Faruk asked as we sat down.
“Pisac. Amerikanac. Dobio Pulitzera,”
I said.
“Pulitzer je dosta jak,”
Faruk said, and offered his hand to Macalister: “Congratulations.”
Macalister thanked him, but when Faruk walked away, he noted the preponderance of weapons.
“Weapons schmeapons,” I said. “The war is over. Don’t worry about it.”
A waiter, who looked like a twin brother of one of the tray mopes, came by, and I ordered a trainload of food—all varieties of overcooked meat and fried dough—and a bottle of wine, without asking Macalister what he would like. He was vegetarian and didn’t drink, he said impassively, merely stating a fact.
“So you’re a Buddhist or something?” I said. “You don’t step on ants and roaches, you don’t swallow midges and such?”
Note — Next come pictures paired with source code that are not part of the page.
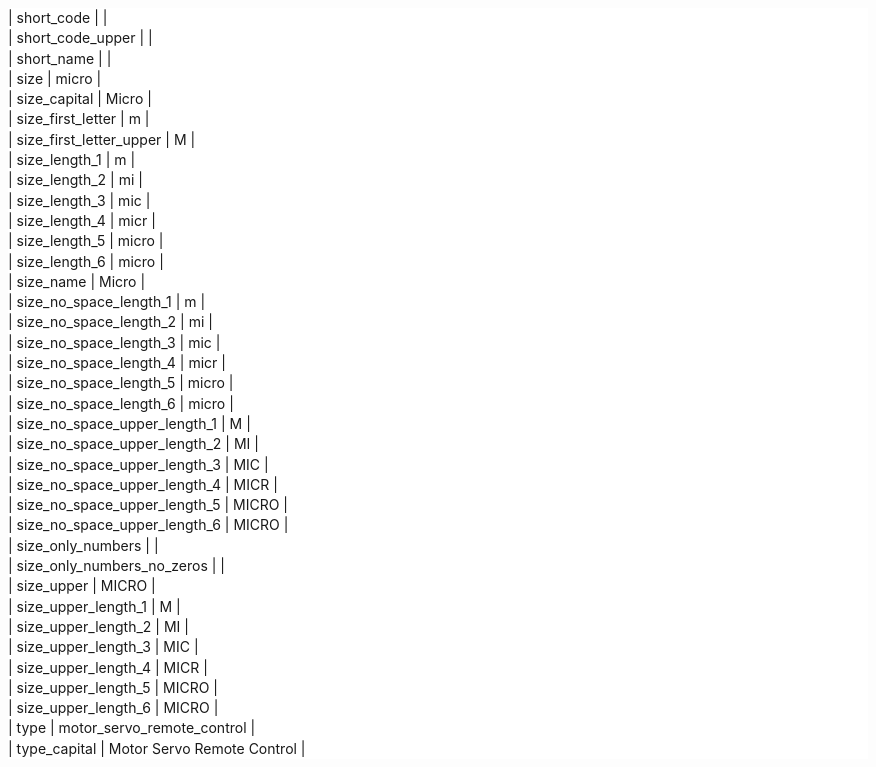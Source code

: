 | short_code |  |  
| short_code_upper |  |  
| short_name |  |  
| size | micro |  
| size_capital | Micro |  
| size_first_letter | m |  
| size_first_letter_upper | M |  
| size_length_1 | m |  
| size_length_2 | mi |  
| size_length_3 | mic |  
| size_length_4 | micr |  
| size_length_5 | micro |  
| size_length_6 | micro |  
| size_name | Micro |  
| size_no_space_length_1 | m |  
| size_no_space_length_2 | mi |  
| size_no_space_length_3 | mic |  
| size_no_space_length_4 | micr |  
| size_no_space_length_5 | micro |  
| size_no_space_length_6 | micro |  
| size_no_space_upper_length_1 | M |  
| size_no_space_upper_length_2 | MI |  
| size_no_space_upper_length_3 | MIC |  
| size_no_space_upper_length_4 | MICR |  
| size_no_space_upper_length_5 | MICRO |  
| size_no_space_upper_length_6 | MICRO |  
| size_only_numbers |  |  
| size_only_numbers_no_zeros |  |  
| size_upper | MICRO |  
| size_upper_length_1 | M |  
| size_upper_length_2 | MI |  
| size_upper_length_3 | MIC |  
| size_upper_length_4 | MICR |  
| size_upper_length_5 | MICRO |  
| size_upper_length_6 | MICRO |  
| type | motor_servo_remote_control |  
| type_capital | Motor Servo Remote Control |  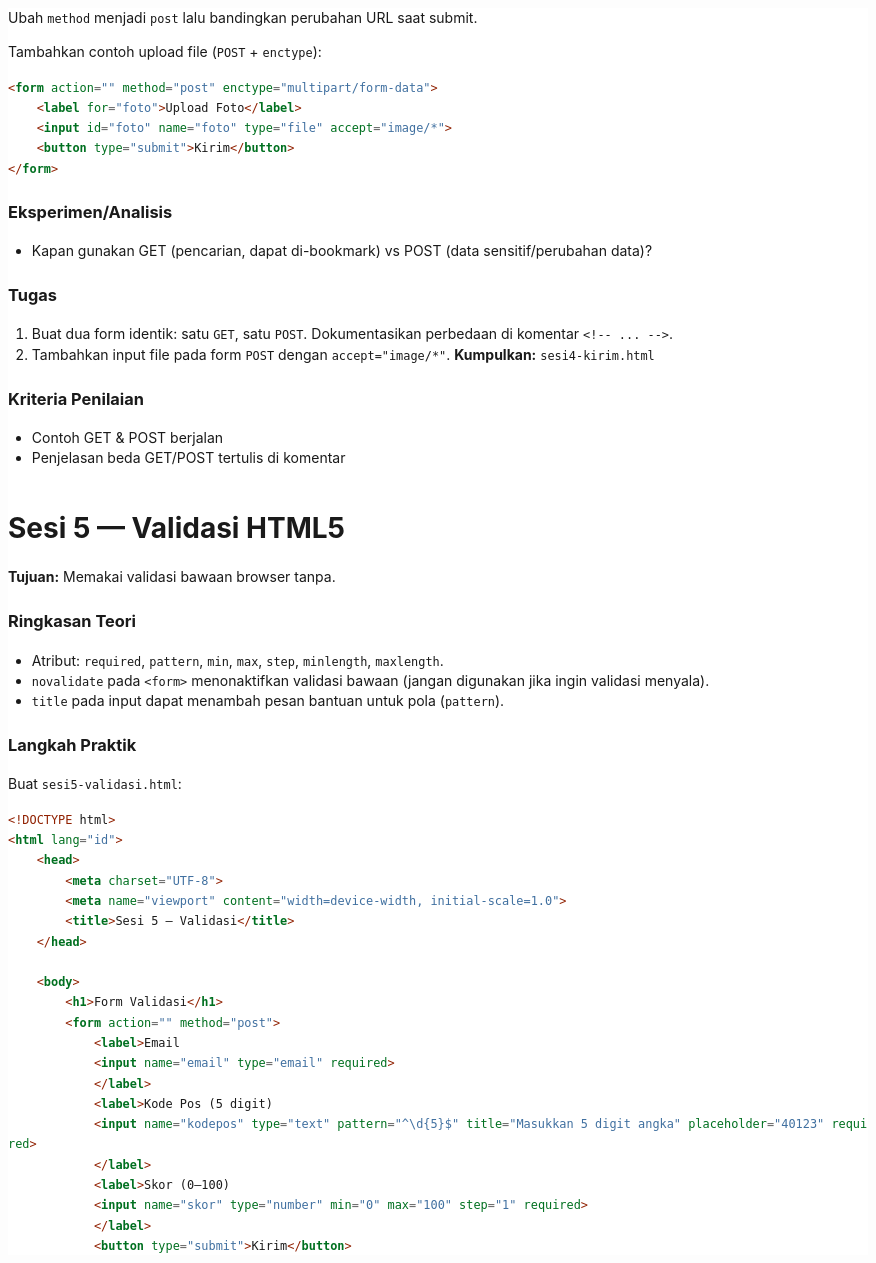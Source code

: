 Ubah `method` menjadi `post` lalu bandingkan perubahan URL saat submit.

Tambahkan contoh upload file (`POST` + `enctype`):

```html
<form action="" method="post" enctype="multipart/form-data">
    <label for="foto">Upload Foto</label>
    <input id="foto" name="foto" type="file" accept="image/*">
    <button type="submit">Kirim</button>
</form>
```

### **Eksperimen/Analisis**

*   Kapan gunakan GET (pencarian, dapat di-bookmark) vs POST (data sensitif/perubahan data)?

### **Tugas**

1.  Buat dua form identik: satu `GET`, satu `POST`. Dokumentasikan perbedaan di komentar `<!-- ... -->`.
2.  Tambahkan input file pada form `POST` dengan `accept="image/*"`. **Kumpulkan:** `sesi4-kirim.html`

### **Kriteria Penilaian**

*   Contoh GET & POST berjalan
*   Penjelasan beda GET/POST tertulis di komentar

# **Sesi 5 — Validasi HTML5**

**Tujuan:** Memakai validasi bawaan browser tanpa.

### **Ringkasan Teori**

*   Atribut: `required`, `pattern`, `min`, `max`, `step`, `minlength`, `maxlength`.
*   `novalidate` pada `<form>` menonaktifkan validasi bawaan (jangan digunakan jika ingin validasi menyala).
*   `title` pada input dapat menambah pesan bantuan untuk pola (`pattern`).

### **Langkah Praktik**

Buat `sesi5-validasi.html`:

```html
<!DOCTYPE html>
<html lang="id">
    <head>
        <meta charset="UTF-8">
        <meta name="viewport" content="width=device-width, initial-scale=1.0">
        <title>Sesi 5 – Validasi</title>
    </head>
    
    <body>
        <h1>Form Validasi</h1>
        <form action="" method="post">
            <label>Email
            <input name="email" type="email" required>
            </label>
            <label>Kode Pos (5 digit)
            <input name="kodepos" type="text" pattern="^\d{5}$" title="Masukkan 5 digit angka" placeholder="40123" required>
            </label>
            <label>Skor (0–100)
            <input name="skor" type="number" min="0" max="100" step="1" required>
            </label>
            <button type="submit">Kirim</button>
```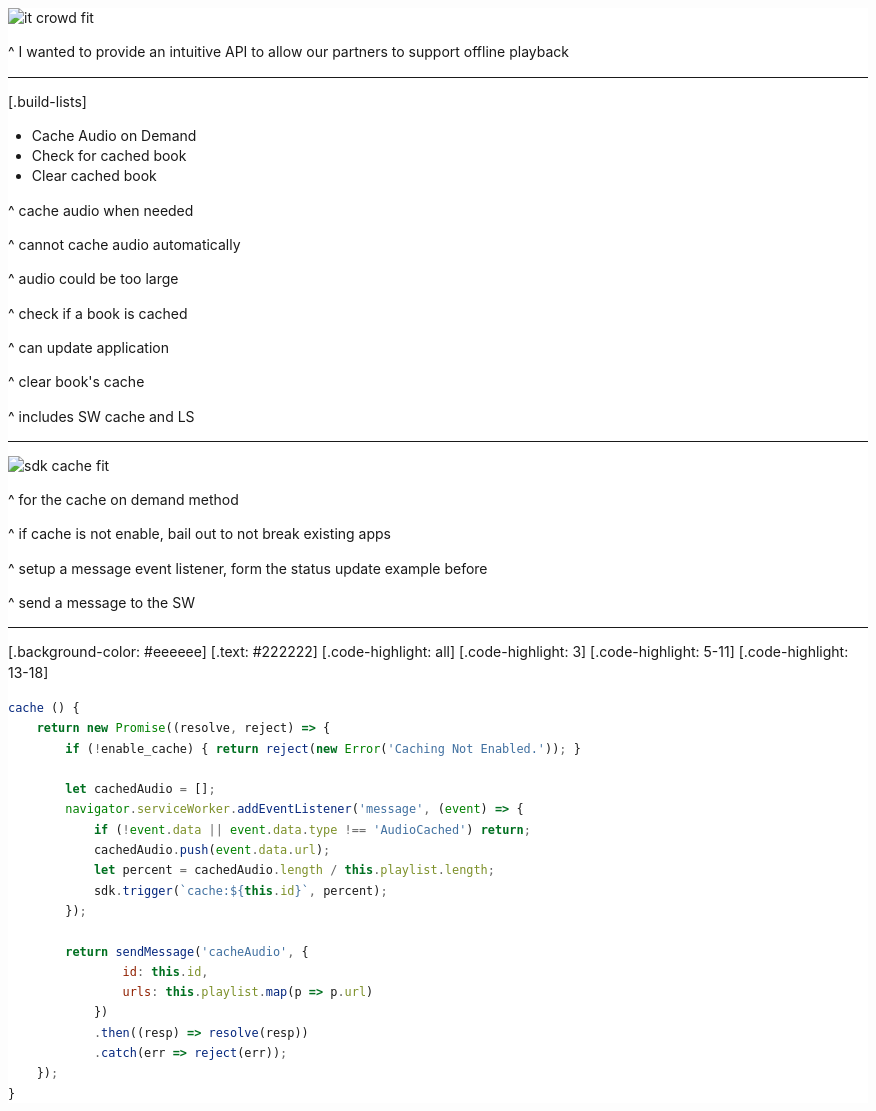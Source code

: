 
![it crowd fit](itcrowd.gif)

^ I wanted to provide an intuitive API to allow our partners to support offline playback

---
[.build-lists]

- Cache Audio on Demand
- Check for cached book
- Clear cached book

^ cache audio when needed

^ cannot cache audio automatically

^ audio could be too large

^ check if a book is cached

^ can update application

^ clear book's cache

^ includes SW cache and LS

---

![sdk cache fit](SDK_cache.png)

^ for the cache on demand method

^ if cache is not enable, bail out to not break existing apps

^ setup a message event listener, form the status update example before

^ send a message to the SW

---
[.background-color: #eeeeee]
[.text: #222222]
[.code-highlight: all]
[.code-highlight: 3]
[.code-highlight: 5-11]
[.code-highlight: 13-18]

```js
cache () {
    return new Promise((resolve, reject) => {
        if (!enable_cache) { return reject(new Error('Caching Not Enabled.')); }

        let cachedAudio = [];
        navigator.serviceWorker.addEventListener('message', (event) => {
            if (!event.data || event.data.type !== 'AudioCached') return;
            cachedAudio.push(event.data.url);
            let percent = cachedAudio.length / this.playlist.length;
            sdk.trigger(`cache:${this.id}`, percent);
        });

        return sendMessage('cacheAudio', {
                id: this.id,
                urls: this.playlist.map(p => p.url)
            })
            .then((resp) => resolve(resp))
            .catch(err => reject(err));
    });
}
```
He smiled. I had known Macalister for only a few hours, but I already knew he did not get angry. How can you write a book—how can you write a single goddamn sentence—without getting angry? I wondered. How do you even wake up in the morning without getting angry? I get angry in my dreams, wake up furious. He merely shrugged at my questions. I drank more wine and then some more, and whatever coherence I may have regained on our walk was quickly gone. I showered him with questions: Did he serve in Vietnam? How much of his work was autobiographical? Was Cupper his alter ego? Was it over there that he had become a Buddhist? What was getting the Pulitzer like? Did he ever have a feeling that this was all shit—this: America, humankind, writing, everything? And what did he think of Sarajevo? Did he like it? Could he see how beautiful it had been before it became this cesspool of insignificant, drizzly suffering?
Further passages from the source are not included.